En nuestro amado país el tráfico es una metáfora de la vida común y de la política. Se aprende más observándolo que estudiando sociología en las facultades generosamente dedicadas a ese fin u oyendo a los sociólogos que, turnándose con los economistas, han secuestrado la política nacional hace décadas, en perjuicio de los abogados.
En cualquiera de nuestras ciudades un individuo no puede andar a discreción por la calzada o la carretera, mientras circulan vehículos. El estatus de ese sujeto cambia si se halla en medio de una fraternidad, un sindicato, una barra (mejor si estronguista), suboficiales en huelga o una legión de seguidores del gobierno (nacional, departamental o local). Las potestades de un colectivo humano sobre la vía son ilimitadas, incluyendo azotar taxistas o dinamitar vidrios de la casera de la esquina.

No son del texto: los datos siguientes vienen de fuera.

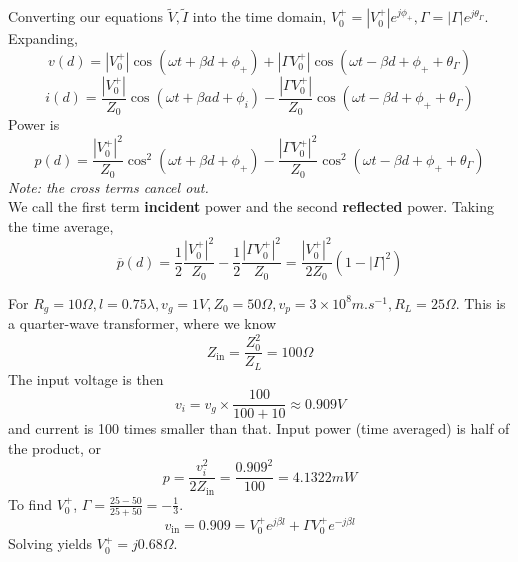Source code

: \documentclass[12pt]{article}
\begin{document}
Converting our equations $\tilde V, \tilde I$ into the time domain, $V_0^+ = |V_0^+|e^{j\phi_+}, \Gamma = |\Gamma|e^{j\theta_\Gamma}$. Expanding,
$$v(d) = |V_0^+|\cos(\omega t + \beta d + \phi_+) + |\Gamma V_0^+|\cos(\omega t - \beta d + \phi_+ + \theta_\Gamma)$$
$$i(d) = \frac{|V_0^+|}{Z_0} \cos(\omega t + \beta ad + \phi_i) - \frac{|\Gamma V_0^+|}{Z_0} \cos(\omega t - \beta d + \phi_+ + \theta_\Gamma)$$
Power is
$$p(d) = \frac{|V_0^+|^2}{Z_0} \cos^2(\omega t + \beta d + \phi_+) - \frac{|\Gamma V_0^+|^2}{Z_0} \cos^2(\omega t - \beta d + \phi_+ + \theta_\Gamma)$$
\textit{Note: the cross terms cancel out.} \\
We call the first term \textbf{incident} power and the second \textbf{reflected} power. Taking the time average,
$$\overline p(d) = \frac{1}{2} \frac{|V_0^+|^2}{Z_0} - \frac{1}{2} \frac{|\Gamma V_0^+|^2}{Z_0} = \frac{|V_0^+|^2}{2Z_0} (1 - |\Gamma|^2)$$

\begin{ex}
    For $R_g = 10\unit{\Omega}, l = 0.75\lambda, v_g = 1\unit{V}, Z_0 = 50\unit{\Omega}, v_p = 3 \times 10^8 \unit{m.s^{-1}}, R_L = 25\unit{\Omega}$. This is a quarter-wave transformer, where we know
    $$Z_{\text{in}} = \frac{Z_0^2}{Z_L} = 100\unit{\Omega}$$
    The input voltage is then
    $$v_i = v_g \times \frac{100}{100+10} \approx 0.909\unit{V}$$
    and current is 100 times smaller than that. Input power (time averaged) is half of the product, or 
    $$p = \frac{v_i^2}{2Z_{\text{in}}} = \frac{0.909^2}{100} = 4.1322 \unit{mW}$$
    To find $V_0^+$, $\Gamma = \frac{25-50}{25+50} = -\frac{1}{3}$.
    $$v_{\text{in}} = 0.909 = V_0^+ e^{j\beta l} + \Gamma V_0^+ e^{-j\beta l}$$
    Solving yields $V_0^+ = j0.68\unit{\Omega}$.
\end{ex}
\end{document}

A la vez, hay un orden que no es estatal, sino tradicional. Es el que impide que todo se desmadre y llegue el mismísimo satanás, e inaugure la aniquilación cainita. A propósito, un abogado argentino me contó cómo hace unos 20 años, al caminar despistado por una calle boliviana, de pronto vio surgir un malón furioso al frente, armado de palos, pancartas y cánticos frenéticos. Su instinto fue huir, pero un gaucho ya aclimatado le instruyó meramente seguir su ruta. Fiel a las costumbres barrocas andino-amazónicas, el malón abrió paso con cortesía a los viandantes. Ese abogado remarcaba en su relato que los piqueteros en Buenos Aires no tienen nuestras -con todo- aún delicadas maneras.

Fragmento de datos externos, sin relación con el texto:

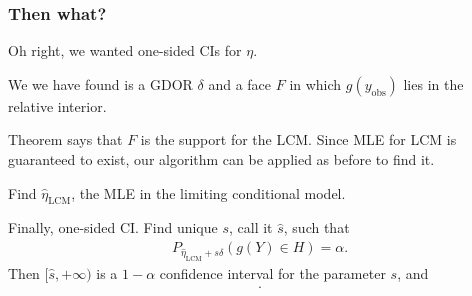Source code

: \documentclass[slidestop,compress, 10pt]{beamer}
\newcommand{\etaLCM}{\hat{\eta}_{\textrm{LCM}}}
\newcommand{\yobs}{y_{\text{obs}}}
\begin{document}
\frame
{
\frametitle{Then what?}  
Oh right, we wanted one-sided CIs for $\eta$.

We we have found is a GDOR $\delta$ and a face $F$ in which $g(\yobs)$ lies
in the relative interior.

Theorem says that $F$ is the support for the LCM.  Since MLE for LCM is guaranteed to exist, our algorithm can be applied as before to find it.

Find $\etaLCM$, the MLE in the limiting conditional model.

Finally, one-sided CI.
Find unique $s$, call it $\hat{s}$, such that
\begin{align*}
		P_{\etaLCM + s \delta}( g(Y) \in H) = \alpha.
\end{align*}
Then $[ \hat{s}, +\infty)$ is a $1- \alpha$ confidence interval for the parameter $s$, and
\begin{align*}
[ \etaLCM + \hat{s} \delta, + \infty)
\end{align*}

In this example where $g(\yobs) = (31,50)$, 
\begin{align*}
	\etaLCM = (126.8, -21.1)\\
	\delta = (6,-1)
\end{align*}
and a one-sided 95\% CI yields
\begin{align*}
	[9.145, +\infty) \\
	(-\infty, -1.500].
\end{align*}


}

\end{document}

Las calles también revelan el peso social de la ley. En el día, un semáforo en rojo no quiere decir “pare”, pues depende del momento. Si es cuando el semáforo se ha puesto en rojo, quiere decir, para todo sabido conductor: “acelere, que si no esperará un horroroso minuto”. Y si, por su parte, usted se halla en la intersección y el semáforo cambia a verde, sería un redomado tarado si arranca creyendo que si lo chocan, estando en verde, no vale. Lo que le queda es más bien chequear si no hay quien, en la ruta transversal, entienda el cambio al rojo como seña de acelerar. En la noche, rojo, amarillo y verde se unen como en la bandera nacional.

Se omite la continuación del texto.